[Data for review Boundary: Start]

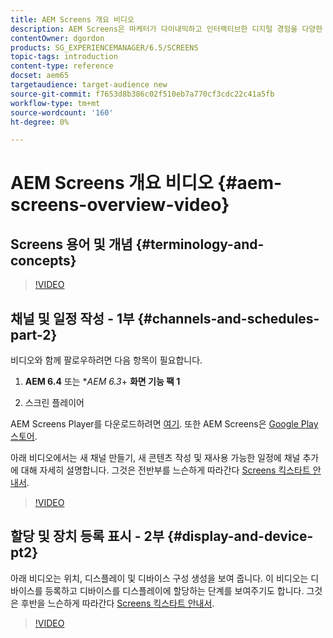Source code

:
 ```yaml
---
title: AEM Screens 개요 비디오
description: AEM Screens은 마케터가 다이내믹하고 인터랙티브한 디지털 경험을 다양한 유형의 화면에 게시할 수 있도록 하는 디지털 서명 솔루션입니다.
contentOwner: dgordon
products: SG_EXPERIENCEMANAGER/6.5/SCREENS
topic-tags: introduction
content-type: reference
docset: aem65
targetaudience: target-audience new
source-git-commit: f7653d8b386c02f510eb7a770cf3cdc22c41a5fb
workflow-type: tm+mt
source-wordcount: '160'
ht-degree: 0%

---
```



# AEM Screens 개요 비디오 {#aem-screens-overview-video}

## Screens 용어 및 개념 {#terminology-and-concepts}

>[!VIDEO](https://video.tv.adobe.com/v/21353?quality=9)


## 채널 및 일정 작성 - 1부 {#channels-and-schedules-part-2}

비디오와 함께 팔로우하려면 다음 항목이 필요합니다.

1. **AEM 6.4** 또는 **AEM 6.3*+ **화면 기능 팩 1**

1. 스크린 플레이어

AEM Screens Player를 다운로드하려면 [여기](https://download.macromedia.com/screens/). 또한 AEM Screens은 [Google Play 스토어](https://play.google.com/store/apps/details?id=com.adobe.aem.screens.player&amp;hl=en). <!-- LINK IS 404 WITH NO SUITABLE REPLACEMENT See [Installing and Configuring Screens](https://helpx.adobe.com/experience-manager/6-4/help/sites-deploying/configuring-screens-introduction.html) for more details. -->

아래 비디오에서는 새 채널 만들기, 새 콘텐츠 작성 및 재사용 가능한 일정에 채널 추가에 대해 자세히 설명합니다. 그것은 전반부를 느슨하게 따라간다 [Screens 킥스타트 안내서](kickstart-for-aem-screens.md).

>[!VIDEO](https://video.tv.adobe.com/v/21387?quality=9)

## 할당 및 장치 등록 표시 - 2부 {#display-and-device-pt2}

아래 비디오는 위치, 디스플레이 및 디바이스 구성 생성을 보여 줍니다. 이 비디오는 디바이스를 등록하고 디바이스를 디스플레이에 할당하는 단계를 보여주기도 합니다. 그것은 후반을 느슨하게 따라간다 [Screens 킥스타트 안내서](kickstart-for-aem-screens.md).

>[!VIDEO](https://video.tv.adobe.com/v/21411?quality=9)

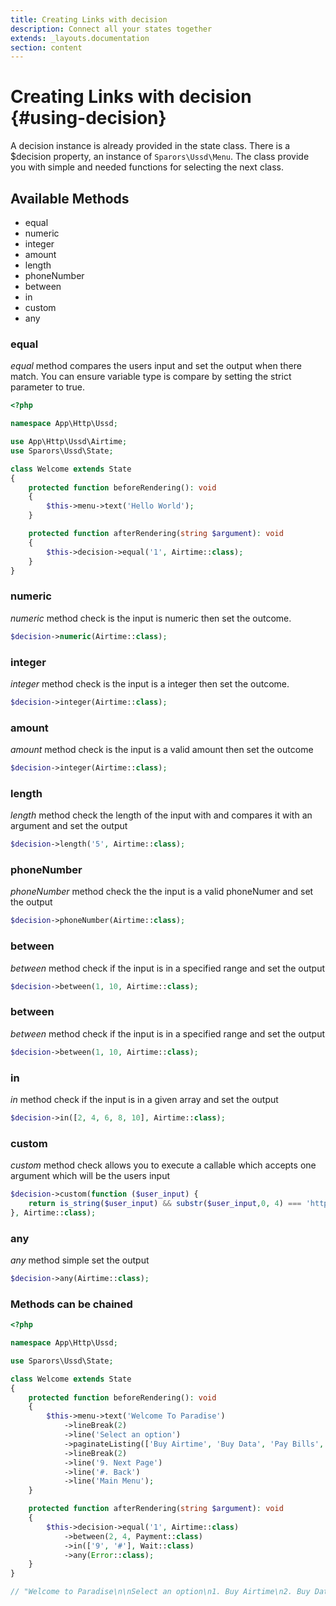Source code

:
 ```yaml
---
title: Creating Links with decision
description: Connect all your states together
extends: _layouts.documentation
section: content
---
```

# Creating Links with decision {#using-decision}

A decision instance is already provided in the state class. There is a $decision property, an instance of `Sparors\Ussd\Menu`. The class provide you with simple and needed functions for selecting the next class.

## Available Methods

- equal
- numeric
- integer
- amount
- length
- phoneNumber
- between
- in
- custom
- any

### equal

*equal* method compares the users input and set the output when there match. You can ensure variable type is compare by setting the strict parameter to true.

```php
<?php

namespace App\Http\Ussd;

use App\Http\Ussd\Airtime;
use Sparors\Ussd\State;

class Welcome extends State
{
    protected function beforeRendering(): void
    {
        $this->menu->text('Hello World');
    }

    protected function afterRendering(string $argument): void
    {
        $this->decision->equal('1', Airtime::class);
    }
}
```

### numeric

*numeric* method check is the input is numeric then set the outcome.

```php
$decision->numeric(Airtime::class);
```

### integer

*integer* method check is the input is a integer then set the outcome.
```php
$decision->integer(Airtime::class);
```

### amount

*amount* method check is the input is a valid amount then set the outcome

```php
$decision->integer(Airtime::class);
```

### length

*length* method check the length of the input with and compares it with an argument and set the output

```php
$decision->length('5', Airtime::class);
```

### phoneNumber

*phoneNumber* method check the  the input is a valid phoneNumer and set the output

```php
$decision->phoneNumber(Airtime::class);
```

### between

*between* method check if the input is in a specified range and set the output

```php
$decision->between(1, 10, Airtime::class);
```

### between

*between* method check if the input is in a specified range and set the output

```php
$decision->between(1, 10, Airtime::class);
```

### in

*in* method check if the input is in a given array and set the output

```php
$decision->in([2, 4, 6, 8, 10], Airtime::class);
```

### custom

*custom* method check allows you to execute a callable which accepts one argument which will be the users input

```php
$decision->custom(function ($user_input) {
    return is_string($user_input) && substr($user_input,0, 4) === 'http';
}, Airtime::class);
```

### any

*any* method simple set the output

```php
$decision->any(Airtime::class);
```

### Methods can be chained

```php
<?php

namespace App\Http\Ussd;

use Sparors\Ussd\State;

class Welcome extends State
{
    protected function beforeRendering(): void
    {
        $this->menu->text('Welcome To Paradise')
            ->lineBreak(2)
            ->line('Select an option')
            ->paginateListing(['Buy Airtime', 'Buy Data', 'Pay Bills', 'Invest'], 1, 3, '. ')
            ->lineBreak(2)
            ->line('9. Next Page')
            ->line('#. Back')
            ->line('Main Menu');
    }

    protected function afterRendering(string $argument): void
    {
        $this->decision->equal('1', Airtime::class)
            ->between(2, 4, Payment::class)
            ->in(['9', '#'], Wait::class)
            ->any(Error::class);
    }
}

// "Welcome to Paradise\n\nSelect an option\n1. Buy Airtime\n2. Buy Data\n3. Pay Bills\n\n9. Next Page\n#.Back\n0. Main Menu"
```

[Data for review Boundary: End]

- **Task goal**
Give every line above again exactly, omitting whatever pictures appear.

- **Answer below**
Source code

:
 ```yaml
---
title: AEM Screens 개요 비디오
description: AEM Screens은 마케터가 다이내믹하고 인터랙티브한 디지털 경험을 다양한 유형의 화면에 게시할 수 있도록 하는 디지털 서명 솔루션입니다.
contentOwner: dgordon
products: SG_EXPERIENCEMANAGER/6.5/SCREENS
topic-tags: introduction
content-type: reference
docset: aem65
targetaudience: target-audience new
source-git-commit: f7653d8b386c02f510eb7a770cf3cdc22c41a5fb
workflow-type: tm+mt
source-wordcount: '160'
ht-degree: 0%

---
```



# AEM Screens 개요 비디오 {#aem-screens-overview-video}

## Screens 용어 및 개념 {#terminology-and-concepts}

>[!VIDEO](https://video.tv.adobe.com/v/21353?quality=9)


## 채널 및 일정 작성 - 1부 {#channels-and-schedules-part-2}

비디오와 함께 팔로우하려면 다음 항목이 필요합니다.

1. **AEM 6.4** 또는 **AEM 6.3*+ **화면 기능 팩 1**

1. 스크린 플레이어

AEM Screens Player를 다운로드하려면 [여기](https://download.macromedia.com/screens/). 또한 AEM Screens은 [Google Play 스토어](https://play.google.com/store/apps/details?id=com.adobe.aem.screens.player&amp;hl=en). <!-- LINK IS 404 WITH NO SUITABLE REPLACEMENT See [Installing and Configuring Screens](https://helpx.adobe.com/experience-manager/6-4/help/sites-deploying/configuring-screens-introduction.html) for more details. -->

아래 비디오에서는 새 채널 만들기, 새 콘텐츠 작성 및 재사용 가능한 일정에 채널 추가에 대해 자세히 설명합니다. 그것은 전반부를 느슨하게 따라간다 [Screens 킥스타트 안내서](kickstart-for-aem-screens.md).

>[!VIDEO](https://video.tv.adobe.com/v/21387?quality=9)

## 할당 및 장치 등록 표시 - 2부 {#display-and-device-pt2}

아래 비디오는 위치, 디스플레이 및 디바이스 구성 생성을 보여 줍니다. 이 비디오는 디바이스를 등록하고 디바이스를 디스플레이에 할당하는 단계를 보여주기도 합니다. 그것은 후반을 느슨하게 따라간다 [Screens 킥스타트 안내서](kickstart-for-aem-screens.md).

>[!VIDEO](https://video.tv.adobe.com/v/21411?quality=9)

Source code

:
 ```yaml
---
title: Creating Links with decision
description: Connect all your states together
extends: _layouts.documentation
section: content
---
```

# Creating Links with decision {#using-decision}

A decision instance is already provided in the state class. There is a $decision property, an instance of `Sparors\Ussd\Menu`. The class provide you with simple and needed functions for selecting the next class.

## Available Methods

- equal
- numeric
- integer
- amount
- length
- phoneNumber
- between
- in
- custom
- any

### equal

*equal* method compares the users input and set the output when there match. You can ensure variable type is compare by setting the strict parameter to true.

```php
<?php

namespace App\Http\Ussd;

use App\Http\Ussd\Airtime;
use Sparors\Ussd\State;

class Welcome extends State
{
    protected function beforeRendering(): void
    {
        $this->menu->text('Hello World');
    }

    protected function afterRendering(string $argument): void
    {
        $this->decision->equal('1', Airtime::class);
    }
}
```

### numeric

*numeric* method check is the input is numeric then set the outcome.

```php
$decision->numeric(Airtime::class);
```

### integer

*integer* method check is the input is a integer then set the outcome.
```php
$decision->integer(Airtime::class);
```

### amount

*amount* method check is the input is a valid amount then set the outcome

```php
$decision->integer(Airtime::class);
```

### length

*length* method check the length of the input with and compares it with an argument and set the output

```php
$decision->length('5', Airtime::class);
```

### phoneNumber

*phoneNumber* method check the  the input is a valid phoneNumer and set the output

```php
$decision->phoneNumber(Airtime::class);
```

### between

*between* method check if the input is in a specified range and set the output

```php
$decision->between(1, 10, Airtime::class);
```

### between

*between* method check if the input is in a specified range and set the output

```php
$decision->between(1, 10, Airtime::class);
```

### in

*in* method check if the input is in a given array and set the output

```php
$decision->in([2, 4, 6, 8, 10], Airtime::class);
```

### custom

*custom* method check allows you to execute a callable which accepts one argument which will be the users input

```php
$decision->custom(function ($user_input) {
    return is_string($user_input) && substr($user_input,0, 4) === 'http';
}, Airtime::class);
```

### any

*any* method simple set the output

```php
$decision->any(Airtime::class);
```

### Methods can be chained

```php
<?php

namespace App\Http\Ussd;

use Sparors\Ussd\State;

class Welcome extends State
{
    protected function beforeRendering(): void
    {
        $this->menu->text('Welcome To Paradise')
            ->lineBreak(2)
            ->line('Select an option')
            ->paginateListing(['Buy Airtime', 'Buy Data', 'Pay Bills', 'Invest'], 1, 3, '. ')
            ->lineBreak(2)
            ->line('9. Next Page')
            ->line('#. Back')
            ->line('Main Menu');
    }

    protected function afterRendering(string $argument): void
    {
        $this->decision->equal('1', Airtime::class)
            ->between(2, 4, Payment::class)
            ->in(['9', '#'], Wait::class)
            ->any(Error::class);
    }
}

// "Welcome to Paradise\n\nSelect an option\n1. Buy Airtime\n2. Buy Data\n3. Pay Bills\n\n9. Next Page\n#.Back\n0. Main Menu"
```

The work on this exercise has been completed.